• _Dataset content_:
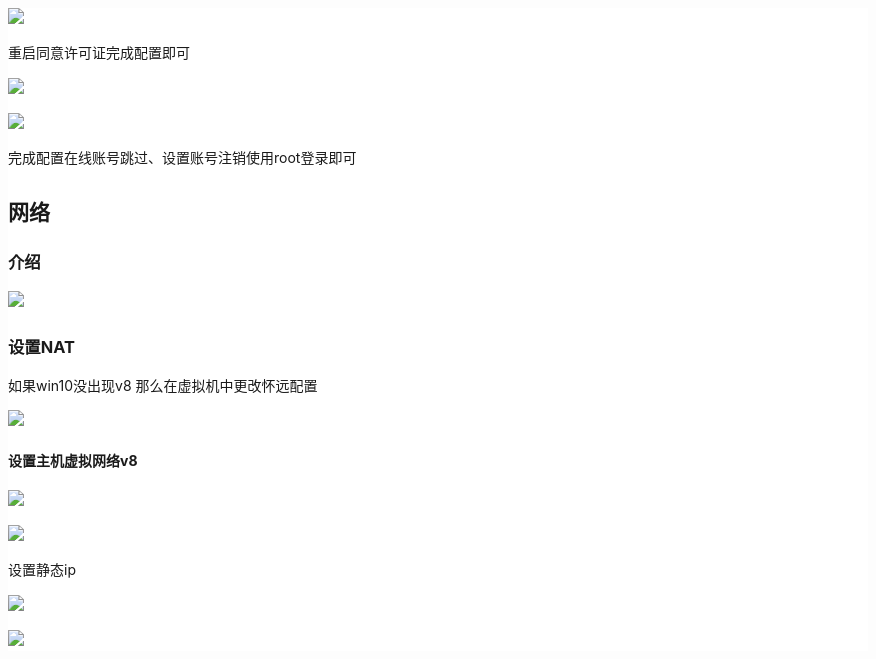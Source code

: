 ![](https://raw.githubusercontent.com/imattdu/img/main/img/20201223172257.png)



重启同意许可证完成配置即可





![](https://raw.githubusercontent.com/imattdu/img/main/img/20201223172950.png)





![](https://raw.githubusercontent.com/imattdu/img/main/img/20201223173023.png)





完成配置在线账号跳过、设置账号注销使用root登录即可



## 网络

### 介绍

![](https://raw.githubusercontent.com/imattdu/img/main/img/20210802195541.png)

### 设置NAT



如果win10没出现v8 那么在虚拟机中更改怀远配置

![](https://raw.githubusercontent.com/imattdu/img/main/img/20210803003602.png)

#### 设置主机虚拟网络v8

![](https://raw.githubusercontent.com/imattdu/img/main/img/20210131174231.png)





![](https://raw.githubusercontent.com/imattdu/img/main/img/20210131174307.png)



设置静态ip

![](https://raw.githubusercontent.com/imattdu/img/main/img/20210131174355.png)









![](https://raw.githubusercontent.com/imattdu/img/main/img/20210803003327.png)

• _Problem details_: For this exercise, copy the lines from the one that contains "如果win10没出现v8 那么在虚拟机中更改怀远配置" through the last line of the records, exactly and only those.

• _Answer section_:
如果win10没出现v8 那么在虚拟机中更改怀远配置

![](https://raw.githubusercontent.com/imattdu/img/main/img/20210803003602.png)

#### 设置主机虚拟网络v8

![](https://raw.githubusercontent.com/imattdu/img/main/img/20210131174231.png)





![](https://raw.githubusercontent.com/imattdu/img/main/img/20210131174307.png)



设置静态ip

![](https://raw.githubusercontent.com/imattdu/img/main/img/20210131174355.png)









![](https://raw.githubusercontent.com/imattdu/img/main/img/20210803003327.png)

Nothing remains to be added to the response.